Schmutzdecke maturation and layers’ contribution to bacterial removal performance in slow sand filters for drinking water production

Abstract

Slow sand filtration (SSF) is a sustainable and widely applied technology for drinking water treatment. However, improvements in SSF performance optimization remain constrained by incomplete understanding of the biological maturation process and the prolonged start-up (ripening) phase, particularly during seasonal fluctuations. To address these challenges, we investigated two pilot-scale SSFs operated in parallel over 24 months. A bioaugmentation strategy was tested by inoculating one new filter with functionally mature Schmutzdecke material from an operating full-scale SSF at the same Drinking Water Treatment Plant (DWTP) site, while the other served as a control.

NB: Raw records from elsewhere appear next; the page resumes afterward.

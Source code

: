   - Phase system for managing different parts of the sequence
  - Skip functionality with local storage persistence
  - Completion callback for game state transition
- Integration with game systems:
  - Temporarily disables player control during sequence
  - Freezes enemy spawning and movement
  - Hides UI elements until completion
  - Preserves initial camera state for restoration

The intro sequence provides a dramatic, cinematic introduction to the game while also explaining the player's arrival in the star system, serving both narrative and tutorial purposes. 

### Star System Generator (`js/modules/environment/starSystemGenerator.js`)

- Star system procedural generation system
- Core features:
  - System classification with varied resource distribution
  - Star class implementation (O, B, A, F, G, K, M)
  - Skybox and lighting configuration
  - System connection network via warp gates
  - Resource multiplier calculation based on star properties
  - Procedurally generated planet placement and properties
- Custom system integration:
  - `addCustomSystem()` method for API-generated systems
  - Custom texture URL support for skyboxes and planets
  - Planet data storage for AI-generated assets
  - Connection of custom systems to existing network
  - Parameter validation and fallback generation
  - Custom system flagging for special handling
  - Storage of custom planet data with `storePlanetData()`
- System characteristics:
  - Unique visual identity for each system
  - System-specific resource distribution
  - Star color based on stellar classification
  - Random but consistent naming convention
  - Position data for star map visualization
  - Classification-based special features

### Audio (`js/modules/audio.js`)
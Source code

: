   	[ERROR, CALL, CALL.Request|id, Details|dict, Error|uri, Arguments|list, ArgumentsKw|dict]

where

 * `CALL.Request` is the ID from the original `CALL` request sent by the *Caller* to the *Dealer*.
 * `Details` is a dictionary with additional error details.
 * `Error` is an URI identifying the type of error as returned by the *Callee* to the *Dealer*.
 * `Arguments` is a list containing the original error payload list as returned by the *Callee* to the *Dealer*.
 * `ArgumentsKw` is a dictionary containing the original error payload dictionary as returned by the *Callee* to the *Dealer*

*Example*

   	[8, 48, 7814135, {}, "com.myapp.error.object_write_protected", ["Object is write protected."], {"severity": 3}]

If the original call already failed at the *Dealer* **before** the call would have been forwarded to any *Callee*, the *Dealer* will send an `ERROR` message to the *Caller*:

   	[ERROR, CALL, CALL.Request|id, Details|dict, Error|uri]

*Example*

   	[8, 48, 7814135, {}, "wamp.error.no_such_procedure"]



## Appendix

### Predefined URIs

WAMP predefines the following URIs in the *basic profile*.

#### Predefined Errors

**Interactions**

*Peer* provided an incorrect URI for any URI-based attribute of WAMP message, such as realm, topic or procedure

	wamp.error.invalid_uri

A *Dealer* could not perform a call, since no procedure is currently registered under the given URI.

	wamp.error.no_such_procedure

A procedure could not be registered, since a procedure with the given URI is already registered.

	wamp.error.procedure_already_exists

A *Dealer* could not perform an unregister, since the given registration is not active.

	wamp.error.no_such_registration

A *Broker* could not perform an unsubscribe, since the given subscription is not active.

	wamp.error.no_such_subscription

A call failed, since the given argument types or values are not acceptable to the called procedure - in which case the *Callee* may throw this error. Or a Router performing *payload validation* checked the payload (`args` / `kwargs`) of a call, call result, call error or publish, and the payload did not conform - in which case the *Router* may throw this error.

Schmutzdecke development was characterised through biochemical profiling, microbial community analyses, and depth-resolved bacterial removal assessments. Bacterial removal efficiency reached 1.0-1.5 log10 reduction of Escherichia coli after 7 months of ripening, with removal becoming increasingly dominated by the upper 10 cm of the filter bed. The contribution of deeper sand layers decreased progressively over time, approaching zero by month 18. Inoculation accelerated microbial community development and enhanced the filter's functional resilience (bacterial removal) to seasonal fluctuations. Notably, the active microbial communities continued to change even after the total community had stabilised, reflecting ongoing functional adaptation. E. coli inactivation experiments with untreated versus sterilized Schmutzdecke confirmed that bioactivity within the Schmutzdecke is essential for bacterial inactivation in slow sand filters. Overall, these findings demonstrate that monitoring the active community of the Schmutzdecke, alongside the total community composition, is key to understanding SSF functioning. Specifically, greater stability and diversity in the active microbial community appear to enhance the resilience of filter performance. Furthermore, inoculation with functionally mature Schmutzdecke material from the same production site is an effective strategy to optimise SSF start-up and functional stability.